Effects of Homogenous–Heterogenous Reactions and Hybrid Nanofluid on Bödewadt Flow over a Permeable Stretching/Shrinking Rotating Disk with Radiation

• Published in: Arabian journal for science and engineering (2011) Vol. 49; no. 11; pp. 15161 - 15176
• Main Authors: Abu Bakar, Shahirah, Wahid, Nur Syahirah, Md Arifin, Norihan, Pop, Ioan
• Format: Journal Article
• Language: English
• Published: Berlin/Heidelberg Springer Berlin Heidelberg 01.11.2024; Springer Nature B.V
• Subjects: Boundary layers; Cobalt ferrites; Engineering; Fluid flow; Humanities and Social Sciences; Iron oxides; multidisciplinary; Nanofluids; Nanoparticles; Nonlinear differential equations; Ordinary differential equations; Parameters; Partial differential equations; Permeability; Radial velocity; Radiation; Radiation measurement; Research Article-Mechanical Engineering; Rotating disks; Rotating fluids; Science; Stretching; Suction; Temperature profiles; Thermal radiation; Velocity distribution; Homogenous–heterogenous reactions; Stretching/shrinking disk; Rotating disk; Asymptotic behavior; Hybrid nanofluid
• ISSN: 2193-567X; 1319-8025; 2191-4281
• DOI: 10.1007/s13369-024-08909-7

A nanofluid refers to the dispersion of nanoparticles in a regular fluid and has a unique application in various sectors, including medicine, engineering, and technology. When multiple nanoparticles are suspended in a regular fluid, it creates a hybrid nanofluid. In this study, we aim to investigate homogenous–heterogenous reactions in Bödewadt hybrid nanofluid flow over a permeable rotating disk with radiation. The base fluid chosen for this study is water (H 2 O), while the nanoparticles iron oxide (Fe 3 O 4 ) and cobalt ferrite (CoFe 2 O 4 ) are utilized to create the hybrid nanofluid.

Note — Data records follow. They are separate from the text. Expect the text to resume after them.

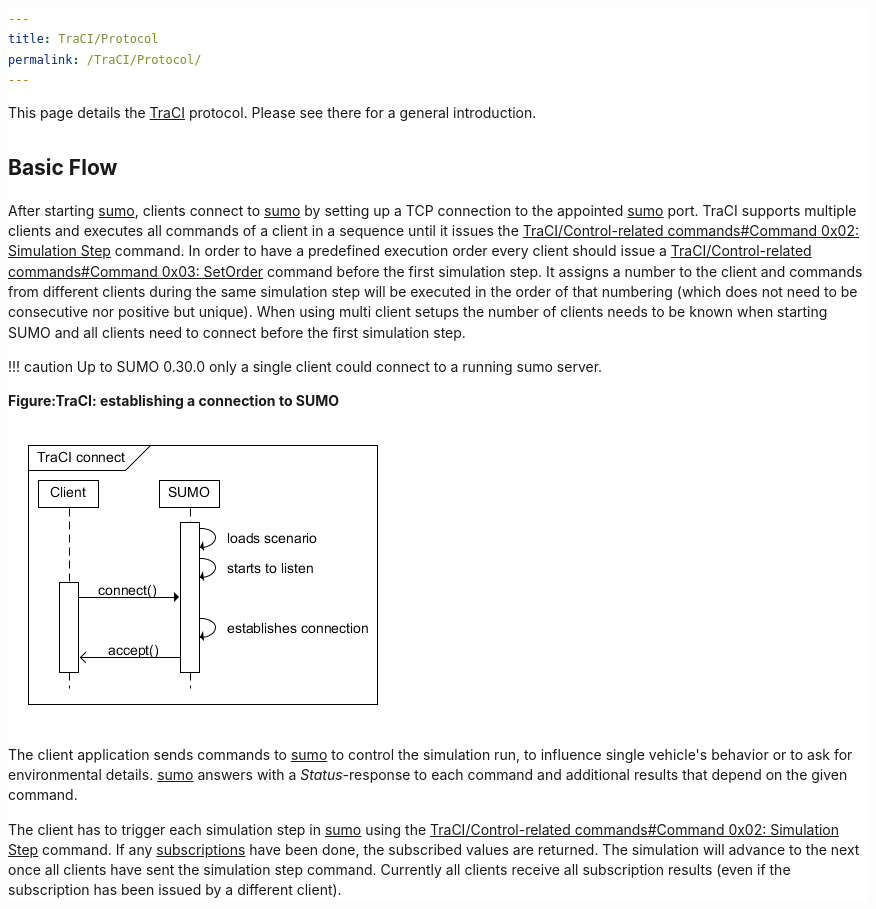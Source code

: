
```yaml
---
title: TraCI/Protocol
permalink: /TraCI/Protocol/
---
```


This page details the [TraCI](../TraCI.md) protocol. Please see
there for a general introduction.

## Basic Flow

After starting [sumo](../sumo.md), clients connect to
[sumo](../sumo.md) by setting up a TCP connection to the appointed
[sumo](../sumo.md) port. TraCI supports multiple clients and
executes all commands of a client in a sequence until it issues the
[TraCI/Control-related commands\#Command 0x02: Simulation
Step](../TraCI/Control-related_commands.md#command_0x02_simulation_step)
command. In order to have a predefined execution order every client
should issue a [TraCI/Control-related commands\#Command 0x03:
SetOrder](../TraCI/Control-related_commands.md#command_0x03_setorder)
command before the first simulation step. It assigns a number to the
client and commands from different clients during the same simulation
step will be executed in the order of that numbering (which does not
need to be consecutive nor positive but unique). When using multi client
setups the number of clients needs to be known when starting SUMO and
all clients need to connect before the first simulation step.

!!! caution
    Up to SUMO 0.30.0 only a single client could connect to a running sumo server.

**Figure:TraCI: establishing a connection to SUMO**

![Image:traciConnect_sequence.png](../images/TraciConnect_sequence.png
"Image:traciConnect_sequence.png")

The client application sends commands to [sumo](../sumo.md) to
control the simulation run, to influence single vehicle's behavior or to
ask for environmental details. [sumo](../sumo.md) answers with a
<em>Status</em>-response to each command and additional results that
depend on the given command.

The client has to trigger each simulation step in
[sumo](../sumo.md) using the [TraCI/Control-related
commands\#Command 0x02: Simulation
Step](../TraCI/Control-related_commands.md#command_0x02_simulation_step)
command. If any
[subscriptions](../TraCI/Object_Variable_Subscription.md) have been
done, the subscribed values are returned. The simulation will advance to
the next once all clients have sent the simulation step command.
Currently all clients receive all subscription results (even if the
subscription has been issued by a different client).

An appropriate method of similarity transformation is executed along a set of partial differential equations (PDEs) that were reduced to a system of nonlinear ordinary differential equations (ODEs). Numerical outcomes were then obtained via bvp4c in MATLAB software, with the influence of various parameters such as nanoparticle volume fraction, homogenous/heterogenous reaction strength parameters, suction, shrinking/stretching parameters, and radiation parameter. Additionally, asymptotic analysis was conducted to show that the concentration boundary layer on the disk can be performed subject to a large number of suctions. The present findings reveal that a rise in the volume fraction of nanoparticles results in a reduction in radial velocity profiles, temperature profiles, and tangential fields. As thermal radiation levels rise, a notable reduction in the local Nusselt number is evident. Moreover, there is an observed linear escalation in wall surface concentration when the heterogeneous strength parameter attains higher values. The presented results demonstrate that all flow fields are significantly affected by the participating parameters.